_ABOUT THIS EXERCISE_.
Below are the records; restate word for word the lines from the first through the one containing "- created README.md", and only those.

Stored entries:
::::::::
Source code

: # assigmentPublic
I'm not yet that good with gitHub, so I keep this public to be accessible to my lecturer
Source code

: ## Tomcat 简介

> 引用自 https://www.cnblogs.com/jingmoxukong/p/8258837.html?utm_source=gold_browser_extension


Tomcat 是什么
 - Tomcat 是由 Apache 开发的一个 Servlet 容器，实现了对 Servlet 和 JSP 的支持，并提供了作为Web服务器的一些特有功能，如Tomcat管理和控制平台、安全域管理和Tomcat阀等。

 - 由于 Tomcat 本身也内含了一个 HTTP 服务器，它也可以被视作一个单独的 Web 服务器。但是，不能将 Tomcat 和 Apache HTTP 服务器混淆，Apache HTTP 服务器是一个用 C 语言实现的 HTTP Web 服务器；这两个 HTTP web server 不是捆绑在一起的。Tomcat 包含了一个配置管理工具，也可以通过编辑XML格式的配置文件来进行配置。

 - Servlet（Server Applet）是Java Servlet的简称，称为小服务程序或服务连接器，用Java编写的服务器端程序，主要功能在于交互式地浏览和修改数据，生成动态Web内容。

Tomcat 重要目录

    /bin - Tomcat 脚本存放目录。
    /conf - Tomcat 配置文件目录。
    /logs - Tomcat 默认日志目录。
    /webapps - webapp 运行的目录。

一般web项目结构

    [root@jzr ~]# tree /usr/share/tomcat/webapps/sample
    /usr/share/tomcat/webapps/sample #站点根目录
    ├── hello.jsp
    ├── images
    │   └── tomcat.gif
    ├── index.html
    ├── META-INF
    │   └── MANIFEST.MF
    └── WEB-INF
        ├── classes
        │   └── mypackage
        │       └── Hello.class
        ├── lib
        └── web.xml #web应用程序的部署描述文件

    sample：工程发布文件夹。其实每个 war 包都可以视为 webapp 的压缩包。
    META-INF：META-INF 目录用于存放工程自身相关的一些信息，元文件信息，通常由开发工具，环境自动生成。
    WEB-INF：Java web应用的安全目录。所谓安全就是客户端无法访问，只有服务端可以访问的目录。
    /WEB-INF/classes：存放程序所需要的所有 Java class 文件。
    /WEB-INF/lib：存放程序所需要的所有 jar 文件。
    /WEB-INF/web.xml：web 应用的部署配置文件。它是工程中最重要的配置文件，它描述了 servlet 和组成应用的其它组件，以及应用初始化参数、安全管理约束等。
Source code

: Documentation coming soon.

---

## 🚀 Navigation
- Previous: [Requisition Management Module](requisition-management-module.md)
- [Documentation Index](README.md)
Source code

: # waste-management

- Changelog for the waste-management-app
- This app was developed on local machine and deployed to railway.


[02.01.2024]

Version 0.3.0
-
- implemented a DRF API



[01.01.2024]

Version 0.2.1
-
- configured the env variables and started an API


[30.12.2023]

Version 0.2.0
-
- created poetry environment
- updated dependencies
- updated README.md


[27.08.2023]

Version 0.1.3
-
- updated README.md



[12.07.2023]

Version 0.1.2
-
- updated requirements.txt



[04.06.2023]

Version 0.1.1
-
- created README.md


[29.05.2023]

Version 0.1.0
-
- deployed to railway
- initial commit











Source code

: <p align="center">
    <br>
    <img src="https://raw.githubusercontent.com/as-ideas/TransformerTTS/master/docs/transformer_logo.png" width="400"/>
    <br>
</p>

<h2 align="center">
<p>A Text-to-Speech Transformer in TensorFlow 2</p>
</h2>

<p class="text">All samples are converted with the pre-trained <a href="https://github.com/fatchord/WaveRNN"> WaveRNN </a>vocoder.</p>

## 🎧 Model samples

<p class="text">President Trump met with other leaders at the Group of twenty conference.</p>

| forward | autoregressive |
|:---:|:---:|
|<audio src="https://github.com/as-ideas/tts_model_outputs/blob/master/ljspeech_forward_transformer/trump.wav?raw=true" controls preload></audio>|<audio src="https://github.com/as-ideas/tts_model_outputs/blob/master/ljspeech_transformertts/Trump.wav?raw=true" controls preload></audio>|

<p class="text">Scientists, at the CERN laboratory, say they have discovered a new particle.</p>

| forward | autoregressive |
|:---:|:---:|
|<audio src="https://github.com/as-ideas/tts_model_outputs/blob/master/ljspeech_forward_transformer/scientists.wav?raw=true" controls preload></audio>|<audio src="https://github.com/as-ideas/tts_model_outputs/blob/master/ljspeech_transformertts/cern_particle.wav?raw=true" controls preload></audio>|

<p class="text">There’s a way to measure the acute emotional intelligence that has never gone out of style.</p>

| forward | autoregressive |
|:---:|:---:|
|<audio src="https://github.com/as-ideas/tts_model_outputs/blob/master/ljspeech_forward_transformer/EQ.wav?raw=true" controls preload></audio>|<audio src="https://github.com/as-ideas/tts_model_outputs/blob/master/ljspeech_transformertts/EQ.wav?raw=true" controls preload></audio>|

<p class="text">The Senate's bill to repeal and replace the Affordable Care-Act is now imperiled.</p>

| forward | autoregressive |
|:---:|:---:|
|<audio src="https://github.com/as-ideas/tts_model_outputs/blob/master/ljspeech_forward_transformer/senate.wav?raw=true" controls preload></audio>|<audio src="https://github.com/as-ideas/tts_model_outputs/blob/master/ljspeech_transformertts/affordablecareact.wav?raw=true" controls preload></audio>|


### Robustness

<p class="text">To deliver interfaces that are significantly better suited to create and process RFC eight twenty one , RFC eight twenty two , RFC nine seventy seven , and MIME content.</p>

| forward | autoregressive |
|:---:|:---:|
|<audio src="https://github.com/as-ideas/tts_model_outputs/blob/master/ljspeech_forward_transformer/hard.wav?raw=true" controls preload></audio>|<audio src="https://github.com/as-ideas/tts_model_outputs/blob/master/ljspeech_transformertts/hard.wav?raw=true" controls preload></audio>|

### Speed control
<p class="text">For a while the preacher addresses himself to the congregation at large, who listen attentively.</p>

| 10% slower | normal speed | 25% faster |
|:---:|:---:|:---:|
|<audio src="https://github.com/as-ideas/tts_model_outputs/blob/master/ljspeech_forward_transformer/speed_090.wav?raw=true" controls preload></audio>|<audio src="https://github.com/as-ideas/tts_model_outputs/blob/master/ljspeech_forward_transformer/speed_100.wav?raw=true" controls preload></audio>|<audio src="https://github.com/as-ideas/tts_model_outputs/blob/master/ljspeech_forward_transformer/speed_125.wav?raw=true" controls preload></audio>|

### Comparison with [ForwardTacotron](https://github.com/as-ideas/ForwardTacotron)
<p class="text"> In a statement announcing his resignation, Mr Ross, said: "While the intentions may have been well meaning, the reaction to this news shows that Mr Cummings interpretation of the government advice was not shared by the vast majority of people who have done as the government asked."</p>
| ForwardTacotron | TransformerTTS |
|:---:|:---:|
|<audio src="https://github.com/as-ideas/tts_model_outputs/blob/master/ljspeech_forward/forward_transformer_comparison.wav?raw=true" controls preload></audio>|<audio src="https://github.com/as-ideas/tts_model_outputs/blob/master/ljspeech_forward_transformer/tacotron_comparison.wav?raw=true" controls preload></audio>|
::::::::
_RESPONSE AREA_.
Source code

: # assigmentPublic
I'm not yet that good with gitHub, so I keep this public to be accessible to my lecturer
Source code

: ## Tomcat 简介

> 引用自 https://www.cnblogs.com/jingmoxukong/p/8258837.html?utm_source=gold_browser_extension


Tomcat 是什么
 - Tomcat 是由 Apache 开发的一个 Servlet 容器，实现了对 Servlet 和 JSP 的支持，并提供了作为Web服务器的一些特有功能，如Tomcat管理和控制平台、安全域管理和Tomcat阀等。

 - 由于 Tomcat 本身也内含了一个 HTTP 服务器，它也可以被视作一个单独的 Web 服务器。但是，不能将 Tomcat 和 Apache HTTP 服务器混淆，Apache HTTP 服务器是一个用 C 语言实现的 HTTP Web 服务器；这两个 HTTP web server 不是捆绑在一起的。Tomcat 包含了一个配置管理工具，也可以通过编辑XML格式的配置文件来进行配置。

 - Servlet（Server Applet）是Java Servlet的简称，称为小服务程序或服务连接器，用Java编写的服务器端程序，主要功能在于交互式地浏览和修改数据，生成动态Web内容。

Tomcat 重要目录

    /bin - Tomcat 脚本存放目录。
    /conf - Tomcat 配置文件目录。
    /logs - Tomcat 默认日志目录。
    /webapps - webapp 运行的目录。

一般web项目结构

    [root@jzr ~]# tree /usr/share/tomcat/webapps/sample
    /usr/share/tomcat/webapps/sample #站点根目录
    ├── hello.jsp
    ├── images
    │   └── tomcat.gif
    ├── index.html
    ├── META-INF
    │   └── MANIFEST.MF
    └── WEB-INF
        ├── classes
        │   └── mypackage
        │       └── Hello.class
        ├── lib
        └── web.xml #web应用程序的部署描述文件

    sample：工程发布文件夹。其实每个 war 包都可以视为 webapp 的压缩包。
    META-INF：META-INF 目录用于存放工程自身相关的一些信息，元文件信息，通常由开发工具，环境自动生成。
    WEB-INF：Java web应用的安全目录。所谓安全就是客户端无法访问，只有服务端可以访问的目录。
    /WEB-INF/classes：存放程序所需要的所有 Java class 文件。
    /WEB-INF/lib：存放程序所需要的所有 jar 文件。
    /WEB-INF/web.xml：web 应用的部署配置文件。它是工程中最重要的配置文件，它描述了 servlet 和组成应用的其它组件，以及应用初始化参数、安全管理约束等。
Source code

: Documentation coming soon.

---

## 🚀 Navigation
- Previous: [Requisition Management Module](requisition-management-module.md)
- [Documentation Index](README.md)
Source code

: # waste-management

- Changelog for the waste-management-app
- This app was developed on local machine and deployed to railway.


[02.01.2024]

Version 0.3.0
-
- implemented a DRF API



[01.01.2024]

Version 0.2.1
-
- configured the env variables and started an API


[30.12.2023]

Version 0.2.0
-
- created poetry environment
- updated dependencies
- updated README.md


[27.08.2023]

Version 0.1.3
-
- updated README.md



[12.07.2023]

Version 0.1.2
-
- updated requirements.txt



[04.06.2023]

Version 0.1.1
-
- created README.md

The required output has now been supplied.